The RPA market has been red hot over the last year, and today one of the market’s pioneers, Blue Prism was sold to Vista Equity Partners for £1.095 billion ($1.3701 billion USD), according to an official filing in Great Britain this morning. While we have seen a lot of RPA startups being acquired by larger vendors over the last year, this is the first deal involving one of the top three vendors in the space.
It’s a complex deal in which Vista set up an entity called Bali Bidco Limited, which according to the filing is indirectly owned by Vista Funds, to make the purchase on its behalf. While it’s unclear why it used that financial mechanism, the end result is the private equity group is buying Blue Prism and folding it into another Vista property, Tibco, which the firm acquired in 2014 for $4.3 billion.
Blue Prism, by its own admission in the official filing, was facing tough times and has been exploring its options since its annual general meeting last March. “The Blue Prism Board has considered a range of strategic options given the strategic and operational headwinds facing the Company, the significant risks in execution and the shareholder consultation feedback,” the company reported.

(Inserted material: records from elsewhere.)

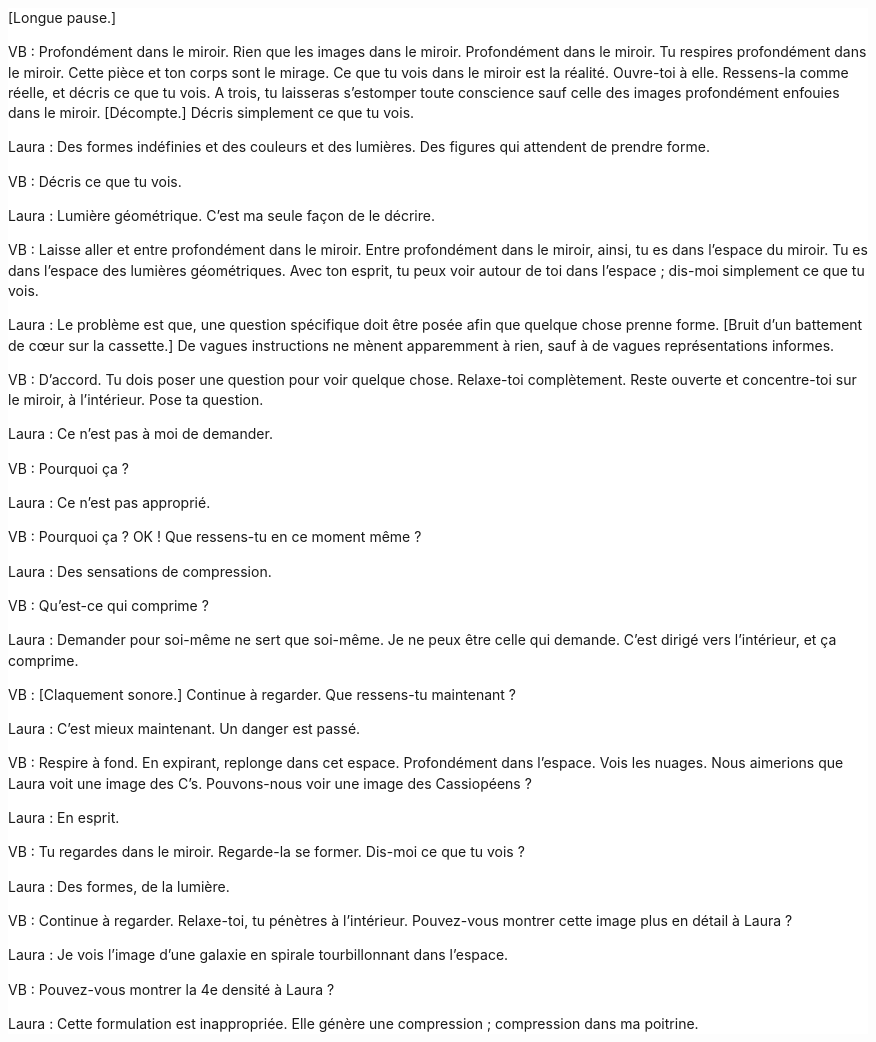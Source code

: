 [Longue pause.]

VB : Profondément dans le miroir. Rien que les images dans le miroir. Profondément dans le miroir. Tu respires profondément dans le miroir. Cette pièce et ton corps sont le mirage. Ce que tu vois dans le miroir est la réalité. Ouvre-toi à elle. Ressens-la comme réelle, et décris ce que tu vois. A trois, tu laisseras s’estomper toute conscience sauf celle des images profondément enfouies dans le miroir. [Décompte.] Décris simplement ce que tu vois.

Laura : Des formes indéfinies et des couleurs et des lumières. Des figures qui attendent de prendre forme.

VB : Décris ce que tu vois.

Laura : Lumière géométrique. C’est ma seule façon de le décrire.

VB : Laisse aller et entre profondément dans le miroir. Entre profondément dans le miroir, ainsi, tu es dans l’espace du miroir. Tu es dans l’espace des lumières géométriques. Avec ton esprit, tu peux voir autour de toi dans l’espace ; dis-moi simplement ce que tu vois.

Laura : Le problème est que, une question spécifique doit être posée afin que quelque chose prenne forme. [Bruit d’un battement de cœur sur la cassette.] De vagues instructions ne mènent apparemment à rien, sauf à de vagues représentations informes.

VB : D’accord. Tu dois poser une question pour voir quelque chose. Relaxe-toi complètement. Reste ouverte et concentre-toi sur le miroir, à l’intérieur. Pose ta question.

Laura : Ce n’est pas à moi de demander.

VB : Pourquoi ça ?

Laura : Ce n’est pas approprié.

VB : Pourquoi ça ? OK ! Que ressens-tu en ce moment même ?

Laura : Des sensations de compression.

VB : Qu’est-ce qui comprime ?

Laura : Demander pour soi-même ne sert que soi-même. Je ne peux être celle qui demande. C’est dirigé vers l’intérieur, et ça comprime.

VB : [Claquement sonore.] Continue à regarder. Que ressens-tu maintenant ?

Laura : C’est mieux maintenant. Un danger est passé.

VB : Respire à fond. En expirant, replonge dans cet espace. Profondément dans l’espace. Vois les nuages. Nous aimerions que Laura voit une image des C’s. Pouvons-nous voir une image des Cassiopéens ?

Laura : En esprit.

VB : Tu regardes dans le miroir. Regarde-la se former. Dis-moi ce que tu vois ?

Laura : Des formes, de la lumière.

VB : Continue à regarder. Relaxe-toi, tu pénètres à l’intérieur. Pouvez-vous montrer cette image plus en détail à Laura ?

Laura : Je vois l’image d’une galaxie en spirale tourbillonnant dans l’espace.

VB : Pouvez-vous montrer la 4e densité à Laura ?

Laura : Cette formulation est inappropriée. Elle génère une compression ; compression dans ma poitrine.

One of those options was looking at a sale, which it decided was the best approach for the company, which recently reported revenues of around £160 million (approximately $217 million USD). Jason Kingdon, chairman and CEO at Blue Prism sees this as the best path forward for the company to put it on more solid footing.
“Combining with Vista and Tibco will ensure we remain at the forefront of the next generation of intelligent automation: we can expand the range of products we offer our customers, with Tibco’s global footprint and technologies; and, as a privately owned company, we will also have greater access to capital to pursue new growth opportunities via product investment and other potential M&A,” Kingdon said in a statement.
We dug into Blue Prism’s historical operating results to better understand its decision to sell. In the six months ending April 30, 2021 the company reported £80.4 million (approximately $108 million USD) worth of revenue, a figure that was up 24% compared to the year-ago period on a constant-currency basis. Over the same time horizon, Blue Prism reduced its operating loss from £53.8 million (approximately $73 million USD) to £20.9 million (approximately $30 million USD).
The company was not growing particularly quickly for its level of unprofitability, despite making progress in stemming red ink. The value of Blue Prism had fallen before the deal was announced, indicating that public investors were not entirely enthused with its performance; Vista is paying a premium for the company through Bidco, though less than what Blue Prism was worth earlier this year before its most recent declines.
If you look at the company’s H1 2021 revenue and extrapolate that over a year, Blue Prism is selling for around 6.8x revenues. This is a useful figure as it indicates what the exit value of public software revenues may be in the European market from a company that is growing slowly as Blue Prism is. Vista appears confident that the purchase and combination with Tibco will prove lucrative.
While Tibco, a legacy vendor founded in 1997 offers a broad range of automation services to connect data sources across a company, Blue Prism offers robotic process automation services, which helps automate a set of mundane legacy tasks across an organization. The two should fit well together, at least on paper as Blue Prism gives Tibco a leg up on the growing RPA market.
Last year Gartner reported that the top three vendors in this space included UIPath, a company that went public last year to great fanfare, Automation Anywhere and Blue Prism. In a report last year, IDC estimated that the RPA market would reach $2 billion this year, a modest amount considering the hype circulating around it, but one which IDC expects to reach $5.9 billion by 2024.
There has been a lot of consolidation in the industry with smaller companies being purchased by larger ones over the last year. Most recently Salesforce bought German startup Servicetrace and combined it with Mulesoft, which is a similar kind of move to Vista buying Blue Prism and folding it into Tibco. Mulesoft and Tibco could be considered competitors.
The deal is still subject to Blue Prism shareholder approval, as well as the standard regulatory process. Blue Prism stock is off 2.12% on the news.